Bring together every line in the data that includes "común".

[Collected data]
----

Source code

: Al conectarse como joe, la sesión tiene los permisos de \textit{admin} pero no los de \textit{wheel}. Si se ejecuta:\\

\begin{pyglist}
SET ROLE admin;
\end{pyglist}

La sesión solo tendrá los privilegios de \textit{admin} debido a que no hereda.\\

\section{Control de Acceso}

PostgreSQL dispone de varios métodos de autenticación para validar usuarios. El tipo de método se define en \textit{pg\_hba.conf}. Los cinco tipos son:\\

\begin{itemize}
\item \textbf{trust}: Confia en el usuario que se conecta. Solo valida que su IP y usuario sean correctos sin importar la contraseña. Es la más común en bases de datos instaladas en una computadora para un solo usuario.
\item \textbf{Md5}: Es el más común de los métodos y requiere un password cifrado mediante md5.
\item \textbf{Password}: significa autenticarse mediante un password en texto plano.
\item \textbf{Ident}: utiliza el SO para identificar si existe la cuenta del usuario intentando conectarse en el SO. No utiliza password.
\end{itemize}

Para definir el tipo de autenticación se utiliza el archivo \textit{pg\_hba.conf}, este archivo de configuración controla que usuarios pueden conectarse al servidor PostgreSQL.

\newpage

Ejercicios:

----

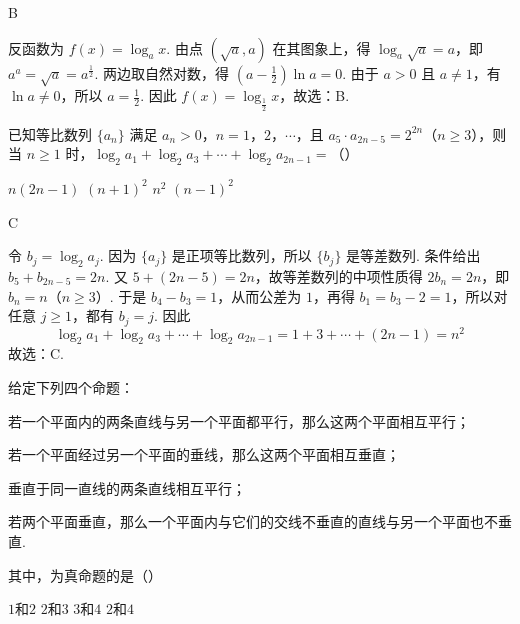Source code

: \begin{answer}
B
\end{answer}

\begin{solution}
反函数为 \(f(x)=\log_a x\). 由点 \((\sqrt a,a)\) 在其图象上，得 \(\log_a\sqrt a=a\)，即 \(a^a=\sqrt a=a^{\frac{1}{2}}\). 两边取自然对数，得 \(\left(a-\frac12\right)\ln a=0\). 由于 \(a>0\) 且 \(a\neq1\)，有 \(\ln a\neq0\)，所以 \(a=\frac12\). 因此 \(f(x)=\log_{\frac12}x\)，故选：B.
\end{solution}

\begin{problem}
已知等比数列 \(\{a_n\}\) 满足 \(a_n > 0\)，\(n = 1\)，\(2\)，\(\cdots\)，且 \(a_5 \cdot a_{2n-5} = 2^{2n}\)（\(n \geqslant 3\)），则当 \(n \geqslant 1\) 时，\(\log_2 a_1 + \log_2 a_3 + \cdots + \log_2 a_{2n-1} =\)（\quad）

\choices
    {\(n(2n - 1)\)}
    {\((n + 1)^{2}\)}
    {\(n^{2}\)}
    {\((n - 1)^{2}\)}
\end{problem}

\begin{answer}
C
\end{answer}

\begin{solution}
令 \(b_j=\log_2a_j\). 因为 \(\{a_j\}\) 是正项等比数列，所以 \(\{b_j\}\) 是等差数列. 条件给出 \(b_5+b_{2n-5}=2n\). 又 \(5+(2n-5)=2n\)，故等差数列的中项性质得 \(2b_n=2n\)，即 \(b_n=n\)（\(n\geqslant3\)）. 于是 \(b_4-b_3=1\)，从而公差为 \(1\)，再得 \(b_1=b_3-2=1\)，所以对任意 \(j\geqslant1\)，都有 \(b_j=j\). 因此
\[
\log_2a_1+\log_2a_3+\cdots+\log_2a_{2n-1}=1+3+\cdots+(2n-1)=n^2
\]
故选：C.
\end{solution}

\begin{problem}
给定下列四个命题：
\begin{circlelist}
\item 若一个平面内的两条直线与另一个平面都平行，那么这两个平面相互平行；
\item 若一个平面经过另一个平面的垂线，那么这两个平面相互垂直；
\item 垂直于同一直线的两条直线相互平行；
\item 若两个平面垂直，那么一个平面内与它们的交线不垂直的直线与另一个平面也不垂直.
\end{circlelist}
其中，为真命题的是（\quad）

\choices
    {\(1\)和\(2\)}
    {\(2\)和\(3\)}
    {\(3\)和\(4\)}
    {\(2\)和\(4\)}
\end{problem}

----

§ **Solution**:
\item \textbf{trust}: Confia en el usuario que se conecta. Solo valida que su IP y usuario sean correctos sin importar la contraseña. Es la más común en bases de datos instaladas en una computadora para un solo usuario.
\item \textbf{Md5}: Es el más común de los métodos y requiere un password cifrado mediante md5.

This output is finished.